The good news in Alex Link's review is that Karin Hoepker's No Maps for These Territories begins the necessary work on spatiality in William Gibson's first two trilogies. Still, much remains to be done. Link points the way to a critically productive analysis built on Hoepker's opening moves.
Review of No Maps for These Territories: Cities, Spaces, and Archaeologies of the Future in William Gibson, Karin Hoepker, New York: Rodopi, 2011.
Karin Hoepker’s No Maps for These Territories, not to be confused with the 2001 Mark Neale documentary of the same name, is a welcome addition to a field in which “substantial research does not exactly abound” (49 n.3), namely, the work of William Gibson. This study generates “a typology of spatial formations within [William Gibson’s] future urban episteme” (17). It intends to “formulate a comprehensive description of the ways in which [Gibson's] texts address spatiality and urban spatial formations” so as to create “a framework for ‘pattern recognition’” (17). While it occasionally mentions other work, this study limits itself primarily to Gibson’s first two trilogies: the Sprawl trilogy (Neuromancer, Count Zero, Mona Lisa Overdrive) and the Bridge trilogy (Virtual Light, Idoru, All Tomorrow’s Parties).
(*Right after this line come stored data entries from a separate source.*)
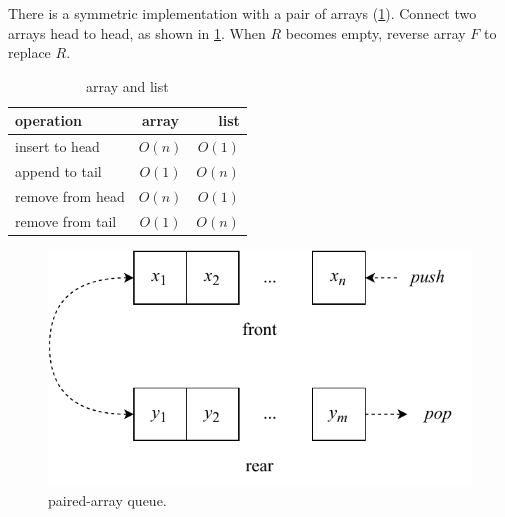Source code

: \documentclass[b5paper]{article}
\begin{document}

There is a symmetric implementation with a pair of arrays (\cref{tab:array-list-comp}). Connect two arrays head to head, as shown in \cref{fig:horseshoe-array}. When $R$ becomes empty, reverse array $F$ to replace $R$.

\begin{table}[htbp]
\centering
\begin{tabular}{l | c | r}
  \hline
  operation & array & list \\
  \hline
  insert to head & $O(n)$ & $O(1)$ \\
  append to tail & $O(1)$ & $O(n)$ \\
  remove from head & $O(n)$ & $O(1)$ \\
  remove from tail & $O(1)$ & $O(n)$ \\
  \hline
\end{tabular}
\caption{array and list}
\label{tab:array-list-comp}
\end{table}

\begin{figure}[htbp]
  \centering
  \includegraphics[scale=0.6]{img/paired-arrayq}
  \caption{paired-array queue.}
  \label{fig:horseshoe-array}
\end{figure}

\begin{Exercise}\label{ex:paired-list-queue}
\end{Exercise}
\end{document}
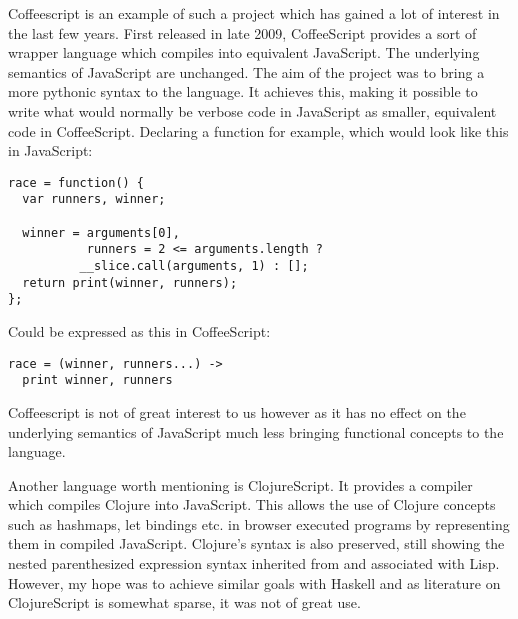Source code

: Coffeescript is an example of such a project which has gained a lot
of interest in the last few years. First released in late 2009, 
CoffeeScript provides a sort of wrapper language which compiles into
equivalent JavaScript. The underlying semantics of JavaScript are
unchanged. The aim of the project was to bring a more pythonic 
syntax to the language. It achieves this, making it possible to 
write what would normally be verbose code in JavaScript as 
smaller, equivalent code in CoffeeScript. Declaring a function for
example, which would look like this in JavaScript:

\begin{verbatim}
race = function() {
  var runners, winner;

  winner = arguments[0], 
           runners = 2 <= arguments.length ? 
          __slice.call(arguments, 1) : [];
  return print(winner, runners);
};
\end{verbatim}

\noindent Could be expressed as this in CoffeeScript: 

\begin{verbatim}
race = (winner, runners...) ->
  print winner, runners
\end{verbatim}

\noindent Coffeescript is not of great interest to us however as it has no
effect on the underlying semantics of JavaScript much less bringing
functional concepts to the language.

Another language worth mentioning is ClojureScript. It provides a compiler
which compiles Clojure into JavaScript. This allows the use of Clojure concepts
such as hashmaps, let bindings etc. in browser executed programs by 
representing them in compiled JavaScript. Clojure's syntax is also preserved,
still showing the nested parenthesized expression syntax inherited from and
associated with Lisp. However, my hope was to achieve similar goals with 
Haskell and as literature on ClojureScript is somewhat sparse, it was not
of great use.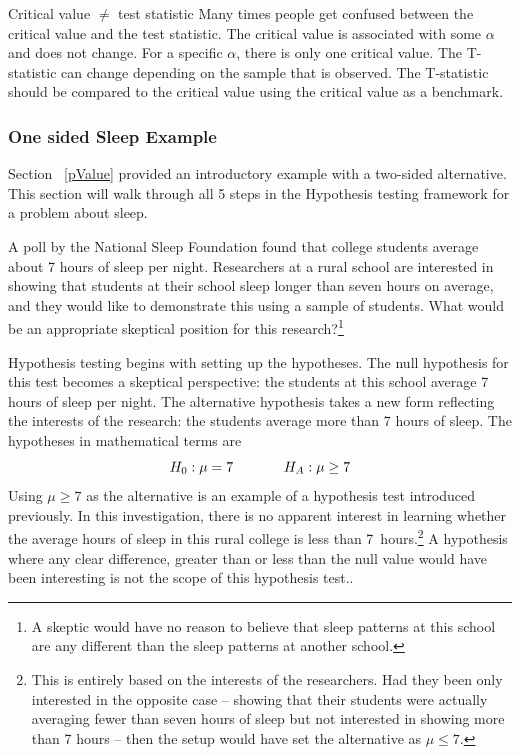 \begin{caution}{Critical value $\neq$ test statistic}
{Many times people get confused between the critical value and the test statistic. The critical value is associated with some $\alpha$ and does not change. For a specific $\alpha$, there is only one critical value. The T-statistic can change depending on the sample that is observed. The T-statistic should be compared to the critical value using the critical value as a benchmark.} 
\end{caution}

\subsubsection{One sided Sleep Example}
\label{onesidedSleepExample}

Section ~\ref{pValue} provided an introductory example with a two-sided alternative. This section will walk through all 5 steps in the Hypothesis testing framework for a problem about sleep.

\begin{exercise} \label{skepticalPerspOfRuralSchoolSleepExercise}
A poll by the National Sleep Foundation found that college students average about 7 hours of sleep per night. Researchers at a rural school are interested in showing that students at their school sleep longer than seven hours on average, and they would like to demonstrate this using a sample of students. What would be an appropriate skeptical position for this research?\footnote{A skeptic would have no reason to believe that sleep patterns at this school are any different than the sleep patterns at another school.}
\end{exercise}


Hypothesis testing begins with setting up the hypotheses. The null hypothesis for this test becomes a skeptical perspective: the students at this school average 7 hours of sleep per night. The alternative hypothesis takes a new form reflecting the interests of the research: the students average more than 7 hours of sleep. The hypotheses in mathematical terms are \[H_0: \mu = 7 \hspace{0.5in} H_A: \mu \geq 7\]
Using $\mu \geq 7$ as the alternative is an example of a  hypothesis test introduced previously. In this investigation, there is no apparent interest in learning whether the average hours of sleep in this rural college is less than 7~hours.\footnote{This is entirely based on the interests of the researchers. Had they been only interested in the opposite case -- showing that their students were actually averaging fewer than seven hours of sleep but not interested in showing more than 7 hours -- then the setup would have set the alternative as $\mu \leq 7$.} A  hypothesis where any clear difference, greater than or less than the null value would have been interesting is not the scope of this hypothesis test..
Hoepker’s overall strategy is to take us through a series of spatial types, rather than to proceed through the novels one at a time. However, the early part of the study does devote most of its attention to the Sprawl trilogy, and the latter part to the Bridge trilogy.
Hoepker provides a brief overview of cartography and recent science fiction before delving into the promised typology. The study then presents us with an analysis of Sprawl broken down into urban and architectural patterns, with sustained considerations of the Hypermart in Count Zero and the Finn’s place as it appears throughout the Sprawl series. This consideration of Sprawl space, with its emphasis on junk and heterogeneity, gives way to a long-overdue and welcome analysis of the spatial significance of Joseph Cornell’s box art, which is often referenced by Gibson, especially in Count Zero. We return to a typology of architectural spaces and forms of inhabitation by examining the presence of arcologies in Gibson’s work, which generally take the form of “corporate arcologies,” or enclaves, and “low income housing” (127). Our last two sections are devoted to the artificial construction of the natural in Gibson’s landscapes, or what Hoepker refers to as Replascapes; and to the tension between the Bridge, on the one hand, and the spread of malls, franchises, and tourism on the other.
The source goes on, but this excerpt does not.